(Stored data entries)
○ ○ ○ ○ ○

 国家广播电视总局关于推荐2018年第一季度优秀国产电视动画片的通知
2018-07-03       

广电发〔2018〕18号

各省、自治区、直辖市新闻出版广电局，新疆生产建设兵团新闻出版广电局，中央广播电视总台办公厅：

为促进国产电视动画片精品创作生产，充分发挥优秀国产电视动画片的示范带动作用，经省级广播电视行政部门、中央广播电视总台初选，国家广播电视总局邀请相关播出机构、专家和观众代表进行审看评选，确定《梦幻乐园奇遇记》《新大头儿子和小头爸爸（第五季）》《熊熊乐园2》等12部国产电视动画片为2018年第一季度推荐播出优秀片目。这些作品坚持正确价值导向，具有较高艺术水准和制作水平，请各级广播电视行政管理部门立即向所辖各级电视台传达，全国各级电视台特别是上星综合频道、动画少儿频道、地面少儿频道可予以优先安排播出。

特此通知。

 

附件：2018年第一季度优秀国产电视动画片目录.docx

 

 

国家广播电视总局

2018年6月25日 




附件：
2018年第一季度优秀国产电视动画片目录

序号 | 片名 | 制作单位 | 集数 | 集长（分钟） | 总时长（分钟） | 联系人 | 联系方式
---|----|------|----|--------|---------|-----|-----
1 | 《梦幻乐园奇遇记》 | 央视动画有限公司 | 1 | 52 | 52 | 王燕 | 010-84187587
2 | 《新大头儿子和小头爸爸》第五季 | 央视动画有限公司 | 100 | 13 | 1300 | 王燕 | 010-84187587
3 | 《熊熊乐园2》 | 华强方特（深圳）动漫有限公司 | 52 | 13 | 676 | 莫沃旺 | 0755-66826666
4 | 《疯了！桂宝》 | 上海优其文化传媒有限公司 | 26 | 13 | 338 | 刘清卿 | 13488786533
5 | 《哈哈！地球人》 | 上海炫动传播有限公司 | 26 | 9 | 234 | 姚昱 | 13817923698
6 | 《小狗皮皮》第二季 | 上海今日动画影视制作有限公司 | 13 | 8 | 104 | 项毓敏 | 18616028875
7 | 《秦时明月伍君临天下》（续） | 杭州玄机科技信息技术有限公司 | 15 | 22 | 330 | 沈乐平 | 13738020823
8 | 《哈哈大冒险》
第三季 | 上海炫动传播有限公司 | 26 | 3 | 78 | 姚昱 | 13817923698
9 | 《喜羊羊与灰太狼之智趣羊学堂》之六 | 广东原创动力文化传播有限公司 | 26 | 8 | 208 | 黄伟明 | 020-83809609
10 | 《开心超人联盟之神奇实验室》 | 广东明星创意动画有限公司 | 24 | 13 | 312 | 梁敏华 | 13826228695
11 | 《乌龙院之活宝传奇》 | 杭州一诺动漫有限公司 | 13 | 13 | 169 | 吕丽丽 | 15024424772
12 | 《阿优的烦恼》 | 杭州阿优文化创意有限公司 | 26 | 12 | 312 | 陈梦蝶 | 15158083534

○ ○ ○ ○ ○

* _PROBLEM STATEMENT_
Repeat, without changes, every line from the one that contains "4 | 《疯了！桂宝》" through the final line of the data.

* _ANSWER FOR THE TASK_
4 | 《疯了！桂宝》 | 上海优其文化传媒有限公司 | 26 | 13 | 338 | 刘清卿 | 13488786533
5 | 《哈哈！地球人》 | 上海炫动传播有限公司 | 26 | 9 | 234 | 姚昱 | 13817923698
6 | 《小狗皮皮》第二季 | 上海今日动画影视制作有限公司 | 13 | 8 | 104 | 项毓敏 | 18616028875
7 | 《秦时明月伍君临天下》（续） | 杭州玄机科技信息技术有限公司 | 15 | 22 | 330 | 沈乐平 | 13738020823
8 | 《哈哈大冒险》
第三季 | 上海炫动传播有限公司 | 26 | 3 | 78 | 姚昱 | 13817923698
9 | 《喜羊羊与灰太狼之智趣羊学堂》之六 | 广东原创动力文化传播有限公司 | 26 | 8 | 208 | 黄伟明 | 020-83809609
10 | 《开心超人联盟之神奇实验室》 | 广东明星创意动画有限公司 | 24 | 13 | 312 | 梁敏华 | 13826228695
11 | 《乌龙院之活宝传奇》 | 杭州一诺动漫有限公司 | 13 | 13 | 169 | 吕丽丽 | 15024424772
12 | 《阿优的烦恼》 | 杭州阿优文化创意有限公司 | 26 | 12 | 312 | 陈梦蝶 | 15158083534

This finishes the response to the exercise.